不思議な子たちがいる。彼等彼女等は徒党を組んでいるわけではないが、それぞれに他のクラスメートとは明らかに違うオーラを発しながら、教室の中にいる。

一昔前なら「お客さん」とあだ名されたのかもしれない。つまり、彼等彼女等は、クラスの何にも参加せず、ただ存在しているだけなのだ。邪魔もしない、いじめられもしない、反抗もしない、暗くもない、勉強は何もしない。

1年の2学期後半で、もう脱落傾向。そもそもアルファベットが満足に書けないのだ。漢字も山・川あたりまで。作文は書くのだが「ああ、漢字1個もな〜い」とニコニコして提出する。ようするに低学力なのだが、障害があるわけではない。

授業はその子たちに合わせるわけにはいかないから、普通に進行。担任の先生は副教材のワークブックなどで面倒を見ている。しかし理解するための努力がそもそも面倒のようで、ワークブックをペラペラとめくっては、「わーこんなにもたくさん、終わらんじゃん」 とあっけらかん。

せめて提出物だけでも出すことを覚えてほしいから、「答えを正しく写して『答えを写しました』と書いて出しなさい」と言っても、それすらできない。未提出者を書き出して教室に貼り出しても恥じ入る様子はなく、脅しもすかしも効き目はない。クラスメートが先生の難儀を見かねて「出せよ」と励ましてくれても「半分なら…」とはなからやる気がない。まるで異世界の住人だ。

その異世界の住人の1人がある日、珍しく大張り切りで登校してきた。

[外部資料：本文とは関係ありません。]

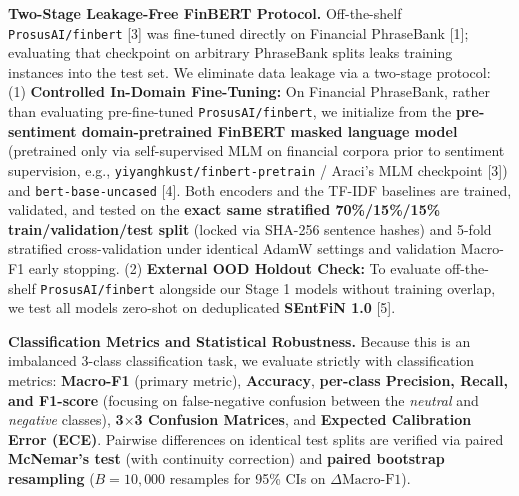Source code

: \documentclass[11pt,a4paper]{article}
\begin{document}
\textbf{Two-Stage Leakage-Free FinBERT Protocol.} Off-the-shelf \texttt{ProsusAI/finbert} [3] was fine-tuned directly on Financial PhraseBank [1]; evaluating that checkpoint on arbitrary PhraseBank splits leaks training instances into the test set. We eliminate data leakage via a two-stage protocol: (1) \textbf{Controlled In-Domain Fine-Tuning:} On Financial PhraseBank, rather than evaluating pre-fine-tuned \texttt{ProsusAI/finbert}, we initialize from the \textbf{pre-sentiment domain-pretrained FinBERT masked language model} (pretrained only via self-supervised MLM on financial corpora prior to sentiment supervision, e.g., \texttt{yiyanghkust/finbert-pretrain} / Araci's MLM checkpoint [3]) and \texttt{bert-base-uncased} [4]. Both encoders and the TF-IDF baselines are trained, validated, and tested on the \textbf{exact same stratified 70\%/15\%/15\% train/validation/test split} (locked via SHA-256 sentence hashes) and 5-fold stratified cross-validation under identical AdamW settings and validation Macro-F1 early stopping. (2) \textbf{External OOD Holdout Check:} To evaluate off-the-shelf \texttt{ProsusAI/finbert} alongside our Stage 1 models without training overlap, we test all models zero-shot on deduplicated \textbf{SEntFiN 1.0} [5].

\textbf{Classification Metrics and Statistical Robustness.} Because this is an imbalanced 3-class classification task, we evaluate strictly with classification metrics: \textbf{Macro-F1} (primary metric), \textbf{Accuracy}, \textbf{per-class Precision, Recall, and F1-score} (focusing on false-negative confusion between the \textit{neutral} and \textit{negative} classes), \textbf{3$\times$3 Confusion Matrices}, and \textbf{Expected Calibration Error (ECE)}. Pairwise differences on identical test splits are verified via paired \textbf{McNemar's test} (with continuity correction) and \textbf{paired bootstrap resampling} ($B = 10{,}000$ resamples for 95\% CIs on $\Delta\text{Macro-F1}$).
\end{document}
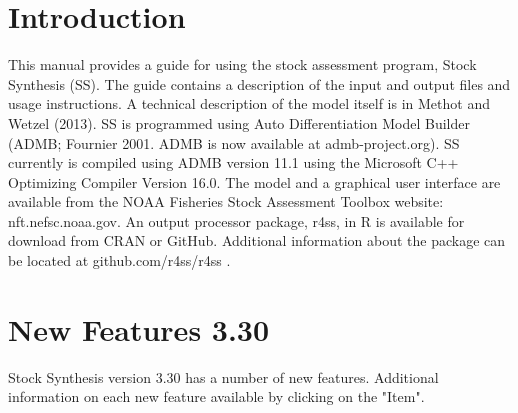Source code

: 
 \section{Introduction}\label{sec:intro}
	This manual provides a guide for using the stock assessment program, Stock Synthesis (SS).  The guide contains a description of the input and output files and usage instructions. A technical description of the model itself is in Methot and Wetzel (2013).  SS is programmed using Auto Differentiation Model Builder (ADMB; Fournier 2001.  ADMB is now available at admb-project.org).  SS currently is compiled using ADMB version 11.1 using the Microsoft C++ Optimizing Compiler Version 16.0.  The model and a graphical user interface are available from the NOAA Fisheries Stock Assessment Toolbox website: nft.nefsc.noaa.gov.  An output processor package, r4ss, in R is available for download from CRAN or GitHub.   Additional information about the package can be located at github.com/r4ss/r4ss .
	
\section{New Features 3.30}
		Stock Synthesis version 3.30 has a number of new features. Additional information on each new feature available by clicking on the "Item".
		
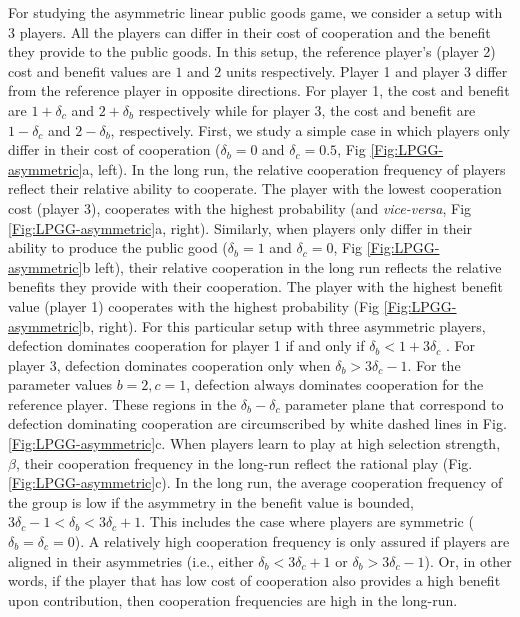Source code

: \documentclass[11pt]{article}
\theoremstyle{plainCl1}
\theoremstyle{plainCl2}
\begin{document}
For studying the asymmetric linear public goods game, we consider a setup with 3 players. All the players can differ in their cost of cooperation and the benefit they provide to the public goods. In this setup, the reference player's (player 2) cost and benefit values are $1$ and $2$ units respectively. Player 1 and player 3 differ from the reference player in opposite directions. For player 1, the cost and benefit are $1 + \delta_c$ and $2 + \delta_b$ respectively while for player 3, the cost and benefit are $1 - \delta_c$ and $2 - \delta_b$, respectively. First, we study a simple case in which players only differ in their cost of cooperation ($\delta_b = 0$ and $\delta_c = 0.5$, Fig \ref{Fig:LPGG-asymmetric}a, left). In the long run, the relative cooperation frequency of players reflect their relative ability to cooperate. The player with the lowest cooperation cost (player 3), cooperates with the highest probability (and \emph{vice-versa},  Fig \ref{Fig:LPGG-asymmetric}a, right). Similarly, when players only differ in their ability to produce the public good ($\delta_b = 1$ and $\delta_c = 0$, Fig \ref{Fig:LPGG-asymmetric}b left), their relative cooperation in the long run reflects the relative benefits they provide with their cooperation. The player with the highest benefit value (player 1) cooperates with the highest probability (Fig \ref{Fig:LPGG-asymmetric}b, right). For this particular setup with three asymmetric players, defection dominates cooperation for player 1 if and only if $\delta_b < 1 + 3\delta_c$ . For player 3, defection dominates cooperation only when $\delta_b > 3\delta_c - 1$. For the parameter values $b = 2, c = 1$, defection always dominates cooperation for the reference player. These regions in the $\delta_b-\delta_c$ parameter plane that correspond to defection dominating cooperation are circumscribed by white dashed lines in Fig. \ref{Fig:LPGG-asymmetric}c. When players learn to play at high selection strength, $\beta$, their cooperation frequency in the long-run reflect the rational play (Fig. \ref{Fig:LPGG-asymmetric}c). In the long run, the average cooperation frequency of the group is low if the asymmetry in the benefit value is bounded, $3\delta_c - 1 < \delta_b < 3\delta_c + 1$. This includes the case where players are symmetric ($\delta_b = \delta_c = 0$). A relatively high cooperation frequency is only assured if players are aligned in their asymmetries (i.e., either $\delta_b < 3\delta_c +1$ or $\delta_b > 3\delta_c - 1$). Or, in other words, if the player that has low cost of cooperation also provides a high benefit upon contribution, then cooperation frequencies are high in the long-run. 
\end{document}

「オレさー昨日ノート買ってきたんだ! 先生、ノート持ってきましたッ」。今までノートすら持ってなかったのかと教室中がシーンと静まってしまった。

一昔前まで、こうした『お客さん』は、クラスに1人いるかいないかだったのだが、今では各クラスに数人いる。彼等彼女等は恐らく何に対しても向き合っていない。